TWI Industrial Member Report Summary 172/1982
By P J Blakeley and A Sanderson
The successful electron beam welding of steels and other ferromagnetic alloys may depend upon the magnetic properties of the workpiece. The effects of magnetic fields on electron beams both outside and inside the material are examined. Internal magnetic fields are usually sufficiently screened from the beam by ferromagnetic components but external fields can deflect the electrons out of the joint plane to give a miSSed joint defect. The magnitude and direction of possible magnetic flux densities are discussed and related to the extent of the potential defects. Beam deflection due to residual magnetism can be avoided in most situations by the use of a simple magnetic shield.

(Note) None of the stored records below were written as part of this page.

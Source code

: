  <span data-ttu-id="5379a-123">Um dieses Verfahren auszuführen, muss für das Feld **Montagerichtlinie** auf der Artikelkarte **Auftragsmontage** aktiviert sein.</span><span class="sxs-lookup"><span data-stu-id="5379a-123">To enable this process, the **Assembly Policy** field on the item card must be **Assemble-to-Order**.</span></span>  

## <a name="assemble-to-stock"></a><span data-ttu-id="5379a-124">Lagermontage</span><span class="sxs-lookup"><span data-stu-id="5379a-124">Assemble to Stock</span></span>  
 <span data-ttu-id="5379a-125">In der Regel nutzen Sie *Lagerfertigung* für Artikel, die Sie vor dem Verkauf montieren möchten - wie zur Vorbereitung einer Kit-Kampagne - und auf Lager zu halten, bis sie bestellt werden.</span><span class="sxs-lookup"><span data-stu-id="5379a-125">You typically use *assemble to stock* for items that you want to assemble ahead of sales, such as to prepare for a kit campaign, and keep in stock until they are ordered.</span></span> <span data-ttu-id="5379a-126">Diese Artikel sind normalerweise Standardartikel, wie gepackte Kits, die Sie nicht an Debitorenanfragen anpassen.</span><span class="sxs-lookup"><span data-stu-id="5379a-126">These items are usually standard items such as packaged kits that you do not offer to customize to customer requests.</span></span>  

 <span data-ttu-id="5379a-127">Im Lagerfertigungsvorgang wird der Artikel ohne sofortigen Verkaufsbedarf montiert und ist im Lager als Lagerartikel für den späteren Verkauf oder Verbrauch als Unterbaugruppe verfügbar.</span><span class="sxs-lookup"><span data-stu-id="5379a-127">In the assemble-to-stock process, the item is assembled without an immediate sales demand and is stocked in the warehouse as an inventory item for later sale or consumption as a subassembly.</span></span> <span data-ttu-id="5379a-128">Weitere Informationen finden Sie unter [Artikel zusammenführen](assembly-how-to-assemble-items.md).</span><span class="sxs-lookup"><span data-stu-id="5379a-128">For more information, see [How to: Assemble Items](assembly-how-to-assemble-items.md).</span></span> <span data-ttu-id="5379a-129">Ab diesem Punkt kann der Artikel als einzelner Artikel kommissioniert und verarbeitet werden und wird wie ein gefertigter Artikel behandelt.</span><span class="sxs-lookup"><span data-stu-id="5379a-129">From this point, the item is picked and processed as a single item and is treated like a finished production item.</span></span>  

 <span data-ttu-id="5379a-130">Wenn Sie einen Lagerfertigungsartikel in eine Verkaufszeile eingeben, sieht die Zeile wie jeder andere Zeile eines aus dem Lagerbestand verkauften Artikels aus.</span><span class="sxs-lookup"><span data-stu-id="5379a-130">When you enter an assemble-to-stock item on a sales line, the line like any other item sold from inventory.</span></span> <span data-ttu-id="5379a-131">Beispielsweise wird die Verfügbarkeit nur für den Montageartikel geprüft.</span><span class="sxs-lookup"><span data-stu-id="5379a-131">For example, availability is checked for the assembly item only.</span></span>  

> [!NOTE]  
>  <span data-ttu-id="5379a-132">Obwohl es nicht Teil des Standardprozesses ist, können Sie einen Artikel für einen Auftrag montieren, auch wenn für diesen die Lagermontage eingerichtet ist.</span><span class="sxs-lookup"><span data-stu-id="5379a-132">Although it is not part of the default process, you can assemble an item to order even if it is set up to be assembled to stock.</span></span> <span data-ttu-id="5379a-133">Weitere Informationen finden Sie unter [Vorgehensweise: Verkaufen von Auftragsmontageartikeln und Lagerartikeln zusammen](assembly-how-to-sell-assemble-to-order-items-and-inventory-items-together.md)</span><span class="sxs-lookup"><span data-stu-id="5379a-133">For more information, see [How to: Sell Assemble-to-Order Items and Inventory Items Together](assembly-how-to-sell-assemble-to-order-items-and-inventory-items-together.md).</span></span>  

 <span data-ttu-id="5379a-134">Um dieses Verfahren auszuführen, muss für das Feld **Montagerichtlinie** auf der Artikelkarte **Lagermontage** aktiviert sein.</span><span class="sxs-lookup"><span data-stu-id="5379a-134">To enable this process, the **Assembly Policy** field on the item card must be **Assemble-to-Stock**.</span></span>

Magnetic fields may also arise when dissimilar metals are welded. These are caused by large thermoelectric currents which are established in the joint due to the existence of a hot junction at the welding zone and a cold junction along the joint face. A thermoelectric current model is proposed to explain the generation of magnetic fields which cause the observed curved fusion zones. Tests indicated the validity of this model. Welds were then made between alloys with a range of relevant physical properties and the extent of missed joint defects which arise is shown to be related to the thermoelectric potential difference existing between the alloys during welding, to the relative permeability, and to the resistivity of the components of the weld. Beam deviation in this case can be minimised by the use of an external magnetic shield and internal deflections accommodated to a certain extent by tilting the joint plane with respect to the beam-axis.